Towards the end of August, seizures increased to the worst they've ever been. The absence seizures were gone, but the tonic ones came back in full force - daily, even multiple times a day - and she continued to have drop seizures in addition to those. Good times. So, I re-read my journals over and over again, and reviewed the doses and the doses in each wean process and after a lot of thinking and soul searching, decided to put her back where I probably should have left her in the first place - at the original med level of 1,650mg/day - until our new neurologist is assigned and I can get in touch with my forever missing-in-action Keto nutritionist.

She has been back at her full dose for almost 3 weeks. I wish the seizures were gone, but she is starting to have good days and bad days, instead of just really, really bad days. She no longer has absence seizures or drop seizures - the two I seemed to handle the best - but tonics are still occuring a lot more frequent than I'd like to see. They are no longer contributed to her being cold, stressed, tired - they are random now, but are becoming less frequent. We are at a point now where she is even going a couple days seizure free. It may take a while to get her back to where she was. I don't know. Hope and prayer, that's all I can say.

She has also started weekly physical therapy and I've learned a lot. We had her fitted for orthodics to wear in her shoes...






And she's doing a lot of exercises to strengthen her legs and overall low muscle tone, such as kicking blocks...



And stepping on squishy ball things, which not only helps with the leg strength, but also improves balance.





Next week weekly speech therapy should be starting up as well.

Sunday, September 9, 2012

Welcome to Holland

This pretty much sums it up for those of you looking for a little insight in my world of special needs.  I think Holland is a challenging but rewarding place.

Welcome to Holland
~ Emily Perl Kingsley, 1987

I am often asked to describe the experience of raising a child with a disability - to try to help people who have not shared that unique experience to understand it, to imagine how it would feel.  It's like this...

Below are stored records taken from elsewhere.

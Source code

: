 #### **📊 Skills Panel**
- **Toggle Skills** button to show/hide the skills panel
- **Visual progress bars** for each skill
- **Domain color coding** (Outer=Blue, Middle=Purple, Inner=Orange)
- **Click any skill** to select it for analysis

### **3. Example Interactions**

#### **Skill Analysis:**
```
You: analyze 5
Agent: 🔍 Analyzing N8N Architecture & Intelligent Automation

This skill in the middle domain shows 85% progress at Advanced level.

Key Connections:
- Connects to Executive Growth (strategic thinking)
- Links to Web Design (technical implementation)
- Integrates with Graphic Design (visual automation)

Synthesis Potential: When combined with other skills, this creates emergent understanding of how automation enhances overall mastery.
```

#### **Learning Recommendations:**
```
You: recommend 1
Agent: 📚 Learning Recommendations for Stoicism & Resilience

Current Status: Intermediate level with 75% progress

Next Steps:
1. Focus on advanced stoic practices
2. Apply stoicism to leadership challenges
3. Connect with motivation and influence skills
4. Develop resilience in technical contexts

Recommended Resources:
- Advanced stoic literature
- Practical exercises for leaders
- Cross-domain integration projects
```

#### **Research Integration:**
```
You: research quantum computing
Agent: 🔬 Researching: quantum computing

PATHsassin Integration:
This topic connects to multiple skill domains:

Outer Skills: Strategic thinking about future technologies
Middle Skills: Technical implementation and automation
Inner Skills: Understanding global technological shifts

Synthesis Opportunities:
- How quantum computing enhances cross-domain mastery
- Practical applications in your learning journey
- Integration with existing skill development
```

When you're going to have a baby, it's like planning a fabulous vacation trip - to Italy.  You buy a bunch of guide books and make your wonderful plans. The Coliseum.  The Michelangelo David. The gondolas in Venice.  You may learn some handy phrases in Italian.  It's all very exciting.

After months of eager anticipation, the day finally arrives.  You pack your bags and off you go.  Several hours later, the plane lands.  The stewardess comes in and says, "Welcome to Holland."
"Holland?!?" you say.  "What do you mean Holland?  I signed up for Italy! I'm supposed to be in Italy.  All my life I've dreamed of going to Italy."

But there's been a change in the flight plan.  They've landed in Holland and there you must stay.  The important thing is that they haven't taken you to a horrible, disgusting, filthy place, full of pestilence, famine and disease.  It's just a different place.

So you must go out and buy new guide books.  And you must learn a whole new language.  And you will meet a whole new group of people you would never have met.  It's just a different place.  It's slower-paced than Italy, less flashy than Italy. But after you've been there for a while and you catch your breath, you look around... and you begine to notice that Holland has windmills...and Holland has tulips.  Holland even has Rrembrandts.

But everyone you know is busy coming and going from Italy... and they're all bragging about what a wonderful time they had there.  And for the rest of your life, you will say "Yes, that's where I was supposed to go.  That's what I had planned."

And the pain of that will never, ever, ever, ever go away... because the loss of that dream is a very, very significant loss.  But... if you spend your life mourning the fact that you didn't get to Italy, you may never be free to enjoy the very special, the very lovely things... about Holland.